Please return every line of the records that contains the word "will".

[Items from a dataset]
##############################

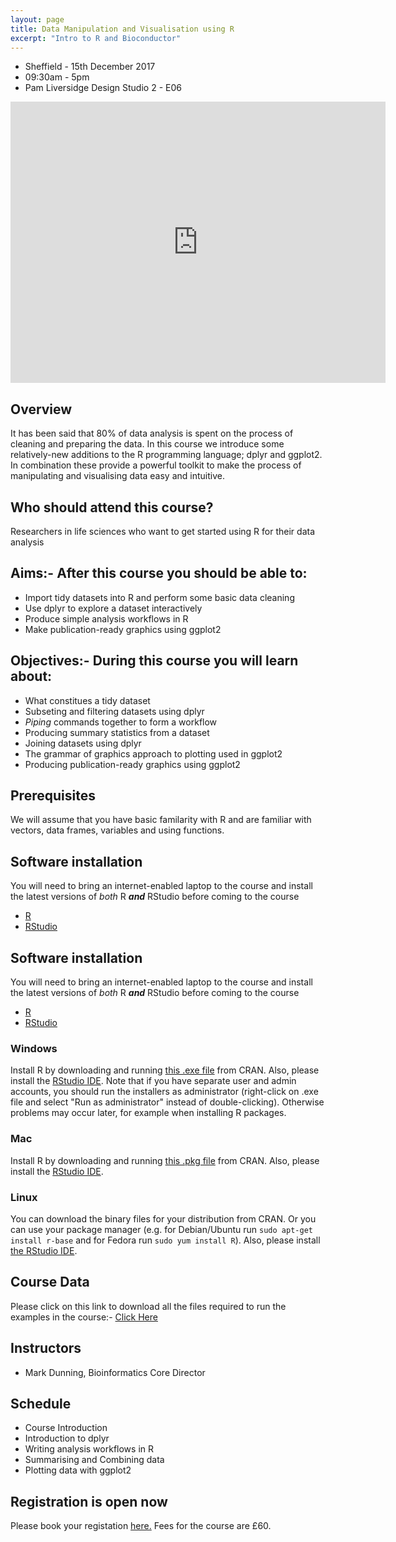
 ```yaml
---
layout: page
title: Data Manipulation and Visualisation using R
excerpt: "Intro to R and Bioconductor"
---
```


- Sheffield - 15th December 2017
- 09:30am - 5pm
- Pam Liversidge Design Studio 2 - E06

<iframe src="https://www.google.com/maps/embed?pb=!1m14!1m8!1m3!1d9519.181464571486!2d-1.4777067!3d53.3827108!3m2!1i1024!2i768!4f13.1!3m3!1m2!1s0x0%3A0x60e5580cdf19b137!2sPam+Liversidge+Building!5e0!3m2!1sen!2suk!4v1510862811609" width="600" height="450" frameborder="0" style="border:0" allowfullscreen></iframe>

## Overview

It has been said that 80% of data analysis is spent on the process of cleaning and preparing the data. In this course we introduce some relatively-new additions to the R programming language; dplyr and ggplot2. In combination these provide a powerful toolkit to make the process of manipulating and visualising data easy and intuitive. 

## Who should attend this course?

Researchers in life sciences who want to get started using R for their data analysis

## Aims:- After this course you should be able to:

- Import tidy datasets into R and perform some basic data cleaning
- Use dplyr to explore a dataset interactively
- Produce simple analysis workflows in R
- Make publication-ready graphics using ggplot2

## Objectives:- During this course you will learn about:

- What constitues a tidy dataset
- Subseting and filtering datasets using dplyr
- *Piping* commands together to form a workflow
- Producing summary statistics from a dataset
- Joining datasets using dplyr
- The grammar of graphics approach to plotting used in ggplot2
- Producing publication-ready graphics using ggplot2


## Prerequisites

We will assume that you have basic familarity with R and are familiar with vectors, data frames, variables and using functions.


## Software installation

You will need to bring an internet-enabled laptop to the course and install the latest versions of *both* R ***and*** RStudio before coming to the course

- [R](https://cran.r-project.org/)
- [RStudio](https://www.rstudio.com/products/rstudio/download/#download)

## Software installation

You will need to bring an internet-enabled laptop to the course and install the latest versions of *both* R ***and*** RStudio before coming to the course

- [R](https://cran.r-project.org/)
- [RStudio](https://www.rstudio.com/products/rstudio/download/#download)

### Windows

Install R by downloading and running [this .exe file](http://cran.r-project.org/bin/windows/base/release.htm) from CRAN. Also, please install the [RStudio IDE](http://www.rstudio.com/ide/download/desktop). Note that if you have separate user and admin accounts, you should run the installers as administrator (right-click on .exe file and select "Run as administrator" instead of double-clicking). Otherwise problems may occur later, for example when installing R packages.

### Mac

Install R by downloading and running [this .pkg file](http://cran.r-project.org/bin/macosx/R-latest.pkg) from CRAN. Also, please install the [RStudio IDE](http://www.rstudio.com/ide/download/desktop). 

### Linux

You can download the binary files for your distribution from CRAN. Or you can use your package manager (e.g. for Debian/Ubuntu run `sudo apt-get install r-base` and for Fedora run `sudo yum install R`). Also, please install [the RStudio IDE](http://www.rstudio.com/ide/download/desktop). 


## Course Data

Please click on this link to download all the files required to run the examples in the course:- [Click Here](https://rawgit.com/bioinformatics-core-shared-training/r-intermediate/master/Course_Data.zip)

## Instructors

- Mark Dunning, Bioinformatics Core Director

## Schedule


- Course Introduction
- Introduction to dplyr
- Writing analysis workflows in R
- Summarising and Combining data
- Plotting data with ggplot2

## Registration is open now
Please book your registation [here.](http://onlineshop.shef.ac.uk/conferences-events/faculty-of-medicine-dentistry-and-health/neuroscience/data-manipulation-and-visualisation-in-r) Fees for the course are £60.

##############################

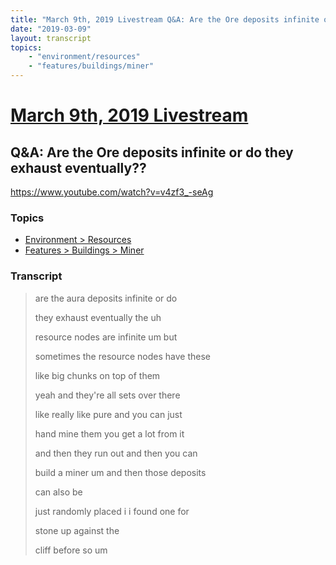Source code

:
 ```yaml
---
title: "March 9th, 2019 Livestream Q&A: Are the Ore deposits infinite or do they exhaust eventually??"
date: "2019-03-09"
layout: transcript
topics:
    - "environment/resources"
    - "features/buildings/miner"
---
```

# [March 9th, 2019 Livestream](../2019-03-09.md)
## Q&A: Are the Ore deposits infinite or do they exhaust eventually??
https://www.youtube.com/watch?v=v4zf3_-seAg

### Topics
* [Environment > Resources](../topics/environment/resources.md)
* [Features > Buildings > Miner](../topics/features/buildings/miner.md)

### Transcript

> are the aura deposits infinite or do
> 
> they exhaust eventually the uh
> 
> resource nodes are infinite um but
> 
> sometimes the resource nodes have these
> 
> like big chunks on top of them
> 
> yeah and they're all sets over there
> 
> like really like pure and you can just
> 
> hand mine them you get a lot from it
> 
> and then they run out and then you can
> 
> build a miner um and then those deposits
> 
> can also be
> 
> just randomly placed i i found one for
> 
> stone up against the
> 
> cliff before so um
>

##############################

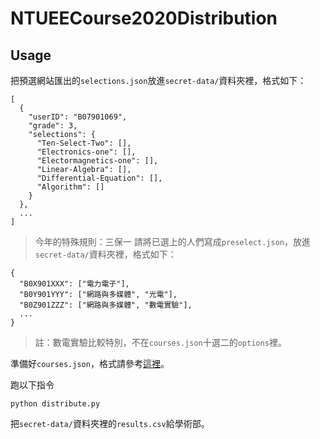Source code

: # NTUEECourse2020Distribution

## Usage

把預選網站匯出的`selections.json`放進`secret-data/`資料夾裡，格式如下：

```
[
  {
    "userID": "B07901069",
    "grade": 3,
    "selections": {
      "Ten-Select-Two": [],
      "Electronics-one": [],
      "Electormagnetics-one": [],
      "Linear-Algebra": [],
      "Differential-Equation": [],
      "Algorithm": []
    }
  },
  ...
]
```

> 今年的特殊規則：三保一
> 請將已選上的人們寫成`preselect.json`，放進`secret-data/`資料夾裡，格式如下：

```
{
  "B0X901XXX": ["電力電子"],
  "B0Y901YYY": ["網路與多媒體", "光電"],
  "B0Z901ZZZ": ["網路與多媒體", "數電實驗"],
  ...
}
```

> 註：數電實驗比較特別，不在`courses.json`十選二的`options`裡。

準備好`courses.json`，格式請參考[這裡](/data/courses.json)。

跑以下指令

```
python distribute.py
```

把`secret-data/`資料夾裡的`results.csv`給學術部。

##############################

Output for this task
## Objectives:- During this course you will learn about:
We will assume that you have basic familarity with R and are familiar with vectors, data frames, variables and using functions.
You will need to bring an internet-enabled laptop to the course and install the latest versions of *both* R ***and*** RStudio before coming to the course
You will need to bring an internet-enabled laptop to the course and install the latest versions of *both* R ***and*** RStudio before coming to the course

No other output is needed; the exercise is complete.